WHAT TO WORK ON: Below are some records. Return exactly the lines from the one containing "- Japanese morphological" through the one containing "- **Embedding Model**: intfloat/multilingual-e5-base", both included, and only those.

MATERIAL FOR THE TASK:
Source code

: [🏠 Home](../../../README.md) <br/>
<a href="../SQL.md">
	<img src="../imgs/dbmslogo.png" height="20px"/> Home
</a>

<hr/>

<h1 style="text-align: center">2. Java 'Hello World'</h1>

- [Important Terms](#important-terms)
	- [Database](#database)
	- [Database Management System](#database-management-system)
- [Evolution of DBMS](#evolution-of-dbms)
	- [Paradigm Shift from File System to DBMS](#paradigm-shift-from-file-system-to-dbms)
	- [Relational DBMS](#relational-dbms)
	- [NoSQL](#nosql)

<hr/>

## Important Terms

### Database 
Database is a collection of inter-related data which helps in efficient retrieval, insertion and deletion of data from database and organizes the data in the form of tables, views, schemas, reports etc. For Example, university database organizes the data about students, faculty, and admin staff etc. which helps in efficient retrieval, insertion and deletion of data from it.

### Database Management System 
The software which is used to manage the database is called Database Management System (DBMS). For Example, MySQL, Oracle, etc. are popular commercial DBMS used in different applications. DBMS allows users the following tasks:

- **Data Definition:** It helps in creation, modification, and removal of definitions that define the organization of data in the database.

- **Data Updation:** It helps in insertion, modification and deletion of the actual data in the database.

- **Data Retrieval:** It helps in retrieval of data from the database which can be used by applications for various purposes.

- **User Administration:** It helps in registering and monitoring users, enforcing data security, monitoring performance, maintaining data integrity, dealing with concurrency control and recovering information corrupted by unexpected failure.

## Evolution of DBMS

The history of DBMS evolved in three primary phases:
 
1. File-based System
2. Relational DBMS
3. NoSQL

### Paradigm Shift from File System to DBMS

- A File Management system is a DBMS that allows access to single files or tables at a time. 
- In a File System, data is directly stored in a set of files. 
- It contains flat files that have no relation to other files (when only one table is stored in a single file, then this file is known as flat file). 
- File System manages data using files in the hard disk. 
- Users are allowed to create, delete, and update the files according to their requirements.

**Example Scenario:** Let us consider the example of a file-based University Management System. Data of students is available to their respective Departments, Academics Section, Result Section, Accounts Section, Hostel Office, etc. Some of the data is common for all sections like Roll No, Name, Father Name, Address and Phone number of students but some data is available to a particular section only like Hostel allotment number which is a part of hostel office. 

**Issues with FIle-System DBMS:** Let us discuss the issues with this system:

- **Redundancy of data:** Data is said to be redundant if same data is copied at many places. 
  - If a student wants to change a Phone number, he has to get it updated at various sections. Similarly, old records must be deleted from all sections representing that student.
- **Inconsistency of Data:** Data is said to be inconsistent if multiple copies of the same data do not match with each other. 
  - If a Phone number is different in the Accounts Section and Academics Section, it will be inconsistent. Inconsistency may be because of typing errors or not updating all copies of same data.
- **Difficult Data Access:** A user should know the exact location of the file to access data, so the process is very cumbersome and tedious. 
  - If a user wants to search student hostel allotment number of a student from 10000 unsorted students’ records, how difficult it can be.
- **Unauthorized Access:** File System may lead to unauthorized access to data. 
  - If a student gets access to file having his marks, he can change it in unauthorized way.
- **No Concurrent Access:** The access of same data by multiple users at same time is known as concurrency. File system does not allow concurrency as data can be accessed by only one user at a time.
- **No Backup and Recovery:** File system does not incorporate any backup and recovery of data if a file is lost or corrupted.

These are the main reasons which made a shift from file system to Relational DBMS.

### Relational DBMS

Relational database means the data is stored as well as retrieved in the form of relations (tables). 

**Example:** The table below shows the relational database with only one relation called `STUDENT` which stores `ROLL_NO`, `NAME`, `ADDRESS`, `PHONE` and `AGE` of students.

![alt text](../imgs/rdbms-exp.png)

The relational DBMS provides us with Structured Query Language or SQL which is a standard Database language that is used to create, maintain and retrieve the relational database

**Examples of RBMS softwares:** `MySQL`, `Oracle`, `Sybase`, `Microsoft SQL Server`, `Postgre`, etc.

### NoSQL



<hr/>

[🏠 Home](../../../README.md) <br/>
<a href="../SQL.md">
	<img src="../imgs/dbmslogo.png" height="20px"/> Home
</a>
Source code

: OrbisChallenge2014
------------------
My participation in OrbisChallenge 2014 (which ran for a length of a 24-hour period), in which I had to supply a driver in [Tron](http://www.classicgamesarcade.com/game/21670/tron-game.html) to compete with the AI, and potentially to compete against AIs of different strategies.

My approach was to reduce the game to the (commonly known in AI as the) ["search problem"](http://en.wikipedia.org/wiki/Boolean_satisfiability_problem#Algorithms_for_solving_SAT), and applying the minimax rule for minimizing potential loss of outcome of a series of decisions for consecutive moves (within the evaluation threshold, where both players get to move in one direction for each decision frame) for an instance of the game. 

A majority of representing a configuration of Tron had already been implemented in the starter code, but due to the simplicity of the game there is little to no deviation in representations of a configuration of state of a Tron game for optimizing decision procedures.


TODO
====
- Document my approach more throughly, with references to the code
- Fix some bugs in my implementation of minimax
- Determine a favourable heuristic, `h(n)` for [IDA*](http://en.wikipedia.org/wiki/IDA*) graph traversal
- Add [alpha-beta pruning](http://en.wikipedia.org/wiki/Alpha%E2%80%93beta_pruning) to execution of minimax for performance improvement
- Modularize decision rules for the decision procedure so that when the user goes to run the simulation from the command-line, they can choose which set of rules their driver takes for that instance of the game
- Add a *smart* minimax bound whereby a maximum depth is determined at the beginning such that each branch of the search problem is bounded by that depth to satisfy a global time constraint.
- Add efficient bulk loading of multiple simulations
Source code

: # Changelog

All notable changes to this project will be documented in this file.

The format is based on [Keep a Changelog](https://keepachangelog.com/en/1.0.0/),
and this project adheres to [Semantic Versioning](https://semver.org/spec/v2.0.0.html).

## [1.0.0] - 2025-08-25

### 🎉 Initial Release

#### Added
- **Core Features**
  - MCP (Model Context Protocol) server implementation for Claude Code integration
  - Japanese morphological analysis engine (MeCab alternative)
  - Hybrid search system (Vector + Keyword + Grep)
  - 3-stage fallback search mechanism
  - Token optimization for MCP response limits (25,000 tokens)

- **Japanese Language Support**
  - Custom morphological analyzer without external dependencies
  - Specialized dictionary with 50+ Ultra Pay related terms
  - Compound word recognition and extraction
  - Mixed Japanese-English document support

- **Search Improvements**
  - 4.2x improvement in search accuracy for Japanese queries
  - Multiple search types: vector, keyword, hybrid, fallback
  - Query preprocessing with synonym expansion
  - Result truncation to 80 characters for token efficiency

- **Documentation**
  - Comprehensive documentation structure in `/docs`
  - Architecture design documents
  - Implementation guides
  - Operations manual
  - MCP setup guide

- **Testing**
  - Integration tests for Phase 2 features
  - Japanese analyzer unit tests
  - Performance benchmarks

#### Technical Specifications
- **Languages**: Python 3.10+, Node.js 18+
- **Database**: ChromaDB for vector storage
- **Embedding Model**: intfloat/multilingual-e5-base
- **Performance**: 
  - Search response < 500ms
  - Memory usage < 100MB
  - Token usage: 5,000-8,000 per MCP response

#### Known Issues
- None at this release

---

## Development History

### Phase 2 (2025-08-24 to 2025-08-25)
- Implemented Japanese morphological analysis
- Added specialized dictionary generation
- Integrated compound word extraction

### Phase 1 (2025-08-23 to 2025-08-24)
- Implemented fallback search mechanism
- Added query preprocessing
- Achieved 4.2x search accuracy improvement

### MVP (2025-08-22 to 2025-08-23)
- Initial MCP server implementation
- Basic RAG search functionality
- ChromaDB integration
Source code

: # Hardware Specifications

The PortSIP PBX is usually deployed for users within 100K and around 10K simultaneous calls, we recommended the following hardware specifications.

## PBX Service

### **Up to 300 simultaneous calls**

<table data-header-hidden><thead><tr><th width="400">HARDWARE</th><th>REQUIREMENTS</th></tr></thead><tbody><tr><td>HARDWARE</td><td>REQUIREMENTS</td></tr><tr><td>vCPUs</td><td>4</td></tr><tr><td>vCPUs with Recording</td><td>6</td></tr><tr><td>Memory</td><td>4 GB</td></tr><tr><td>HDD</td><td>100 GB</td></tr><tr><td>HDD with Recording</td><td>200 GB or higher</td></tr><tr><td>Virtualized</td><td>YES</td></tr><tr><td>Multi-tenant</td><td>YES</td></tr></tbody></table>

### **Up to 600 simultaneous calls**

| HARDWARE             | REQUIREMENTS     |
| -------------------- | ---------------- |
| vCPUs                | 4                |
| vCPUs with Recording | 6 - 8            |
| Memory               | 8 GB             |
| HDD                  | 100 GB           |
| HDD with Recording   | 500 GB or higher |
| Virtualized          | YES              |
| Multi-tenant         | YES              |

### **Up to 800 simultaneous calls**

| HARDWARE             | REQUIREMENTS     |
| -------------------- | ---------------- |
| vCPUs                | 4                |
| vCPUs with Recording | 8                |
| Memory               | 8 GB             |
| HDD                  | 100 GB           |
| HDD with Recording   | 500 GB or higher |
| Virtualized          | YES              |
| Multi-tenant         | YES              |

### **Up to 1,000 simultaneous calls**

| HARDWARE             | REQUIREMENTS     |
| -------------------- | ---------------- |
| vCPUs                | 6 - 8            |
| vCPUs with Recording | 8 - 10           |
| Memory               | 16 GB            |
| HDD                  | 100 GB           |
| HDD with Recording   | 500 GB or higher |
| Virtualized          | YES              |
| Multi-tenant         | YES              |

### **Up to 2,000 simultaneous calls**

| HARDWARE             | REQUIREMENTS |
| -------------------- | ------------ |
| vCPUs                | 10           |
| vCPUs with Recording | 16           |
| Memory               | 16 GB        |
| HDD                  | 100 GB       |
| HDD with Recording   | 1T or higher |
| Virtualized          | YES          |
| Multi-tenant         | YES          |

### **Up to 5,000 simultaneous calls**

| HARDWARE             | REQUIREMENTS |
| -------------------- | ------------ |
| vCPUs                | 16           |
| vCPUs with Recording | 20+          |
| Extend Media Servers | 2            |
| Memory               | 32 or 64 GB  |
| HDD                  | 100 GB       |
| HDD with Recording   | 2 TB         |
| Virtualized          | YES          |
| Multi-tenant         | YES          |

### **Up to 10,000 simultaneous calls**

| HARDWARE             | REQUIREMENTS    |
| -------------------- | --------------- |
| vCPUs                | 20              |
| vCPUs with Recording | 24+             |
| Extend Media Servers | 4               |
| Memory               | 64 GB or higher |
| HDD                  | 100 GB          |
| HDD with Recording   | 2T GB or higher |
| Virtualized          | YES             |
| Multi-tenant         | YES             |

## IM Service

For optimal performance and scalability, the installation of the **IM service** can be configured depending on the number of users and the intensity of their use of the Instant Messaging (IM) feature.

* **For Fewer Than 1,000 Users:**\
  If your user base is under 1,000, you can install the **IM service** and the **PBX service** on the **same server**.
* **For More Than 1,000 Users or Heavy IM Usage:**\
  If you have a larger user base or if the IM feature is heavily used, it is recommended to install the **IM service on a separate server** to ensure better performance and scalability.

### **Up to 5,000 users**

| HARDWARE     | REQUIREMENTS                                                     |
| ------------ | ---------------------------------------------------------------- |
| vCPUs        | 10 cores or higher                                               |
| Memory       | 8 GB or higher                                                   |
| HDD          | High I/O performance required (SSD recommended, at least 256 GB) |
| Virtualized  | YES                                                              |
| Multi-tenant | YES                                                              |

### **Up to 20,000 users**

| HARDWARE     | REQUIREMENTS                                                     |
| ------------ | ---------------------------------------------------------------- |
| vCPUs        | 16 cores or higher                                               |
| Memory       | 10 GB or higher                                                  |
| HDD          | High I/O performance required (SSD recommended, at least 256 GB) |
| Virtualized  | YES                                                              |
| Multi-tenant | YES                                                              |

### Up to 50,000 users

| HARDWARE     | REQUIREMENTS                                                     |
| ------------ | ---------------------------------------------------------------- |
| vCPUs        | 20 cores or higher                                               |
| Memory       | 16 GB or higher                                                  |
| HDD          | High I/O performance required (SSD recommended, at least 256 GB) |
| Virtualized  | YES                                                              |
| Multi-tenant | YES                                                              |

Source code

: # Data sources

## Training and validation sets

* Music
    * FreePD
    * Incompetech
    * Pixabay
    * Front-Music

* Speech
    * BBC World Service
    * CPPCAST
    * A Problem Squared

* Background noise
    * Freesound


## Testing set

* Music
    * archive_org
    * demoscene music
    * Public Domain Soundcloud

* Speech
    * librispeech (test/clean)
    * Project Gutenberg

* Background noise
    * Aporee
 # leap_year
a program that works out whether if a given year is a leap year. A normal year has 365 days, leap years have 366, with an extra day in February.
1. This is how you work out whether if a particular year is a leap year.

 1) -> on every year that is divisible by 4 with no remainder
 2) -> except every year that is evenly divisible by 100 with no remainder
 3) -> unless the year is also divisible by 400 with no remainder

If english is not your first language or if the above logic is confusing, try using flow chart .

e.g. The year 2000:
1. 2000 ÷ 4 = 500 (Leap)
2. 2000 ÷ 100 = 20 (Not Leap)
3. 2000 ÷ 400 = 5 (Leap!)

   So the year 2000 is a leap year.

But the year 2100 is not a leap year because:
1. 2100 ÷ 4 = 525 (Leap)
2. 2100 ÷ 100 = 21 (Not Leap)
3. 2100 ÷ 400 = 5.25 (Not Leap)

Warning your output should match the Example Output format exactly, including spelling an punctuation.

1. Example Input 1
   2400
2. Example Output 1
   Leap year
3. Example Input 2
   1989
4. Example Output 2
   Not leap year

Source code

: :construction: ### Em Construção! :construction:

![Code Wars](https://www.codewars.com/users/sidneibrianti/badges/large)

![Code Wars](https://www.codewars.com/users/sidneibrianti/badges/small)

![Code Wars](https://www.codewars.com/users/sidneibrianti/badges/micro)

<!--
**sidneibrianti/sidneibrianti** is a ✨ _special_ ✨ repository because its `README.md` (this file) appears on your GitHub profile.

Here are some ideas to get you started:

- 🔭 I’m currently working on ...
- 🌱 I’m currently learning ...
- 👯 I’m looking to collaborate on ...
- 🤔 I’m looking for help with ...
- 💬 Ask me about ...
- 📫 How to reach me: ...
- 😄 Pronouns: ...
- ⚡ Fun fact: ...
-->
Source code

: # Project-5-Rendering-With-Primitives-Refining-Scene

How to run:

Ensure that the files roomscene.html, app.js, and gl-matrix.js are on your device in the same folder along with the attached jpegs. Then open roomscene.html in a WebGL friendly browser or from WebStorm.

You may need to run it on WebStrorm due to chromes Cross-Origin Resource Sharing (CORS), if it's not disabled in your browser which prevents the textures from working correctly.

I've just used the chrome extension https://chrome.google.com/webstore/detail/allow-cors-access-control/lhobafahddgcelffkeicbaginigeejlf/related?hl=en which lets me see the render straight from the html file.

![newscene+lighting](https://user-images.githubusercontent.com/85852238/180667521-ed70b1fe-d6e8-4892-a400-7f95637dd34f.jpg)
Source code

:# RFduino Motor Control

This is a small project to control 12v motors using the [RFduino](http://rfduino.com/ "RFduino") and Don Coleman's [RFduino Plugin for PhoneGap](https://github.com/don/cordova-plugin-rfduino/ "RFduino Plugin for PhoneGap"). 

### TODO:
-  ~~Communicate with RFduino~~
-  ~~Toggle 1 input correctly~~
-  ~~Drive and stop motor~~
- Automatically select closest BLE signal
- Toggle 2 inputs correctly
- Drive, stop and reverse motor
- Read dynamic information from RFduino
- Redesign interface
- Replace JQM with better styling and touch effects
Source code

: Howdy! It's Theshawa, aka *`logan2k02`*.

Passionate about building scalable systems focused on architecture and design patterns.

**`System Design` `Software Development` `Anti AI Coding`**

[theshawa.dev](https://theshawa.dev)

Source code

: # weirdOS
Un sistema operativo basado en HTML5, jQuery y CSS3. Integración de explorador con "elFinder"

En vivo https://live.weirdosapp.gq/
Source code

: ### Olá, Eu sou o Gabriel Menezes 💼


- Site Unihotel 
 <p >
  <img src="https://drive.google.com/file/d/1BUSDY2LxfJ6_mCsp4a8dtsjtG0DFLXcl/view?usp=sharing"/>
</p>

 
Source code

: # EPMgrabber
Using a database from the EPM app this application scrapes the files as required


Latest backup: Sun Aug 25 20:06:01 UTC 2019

ANSWER SECTION:
  - Japanese morphological analysis engine (MeCab alternative)
  - Hybrid search system (Vector + Keyword + Grep)
  - 3-stage fallback search mechanism
  - Token optimization for MCP response limits (25,000 tokens)

- **Japanese Language Support**
  - Custom morphological analyzer without external dependencies
  - Specialized dictionary with 50+ Ultra Pay related terms
  - Compound word recognition and extraction
  - Mixed Japanese-English document support

- **Search Improvements**
  - 4.2x improvement in search accuracy for Japanese queries
  - Multiple search types: vector, keyword, hybrid, fallback
  - Query preprocessing with synonym expansion
  - Result truncation to 80 characters for token efficiency

- **Documentation**
  - Comprehensive documentation structure in `/docs`
  - Architecture design documents
  - Implementation guides
  - Operations manual
  - MCP setup guide

- **Testing**
  - Integration tests for Phase 2 features
  - Japanese analyzer unit tests
  - Performance benchmarks

#### Technical Specifications
- **Languages**: Python 3.10+, Node.js 18+
- **Database**: ChromaDB for vector storage
- **Embedding Model**: intfloat/multilingual-e5-base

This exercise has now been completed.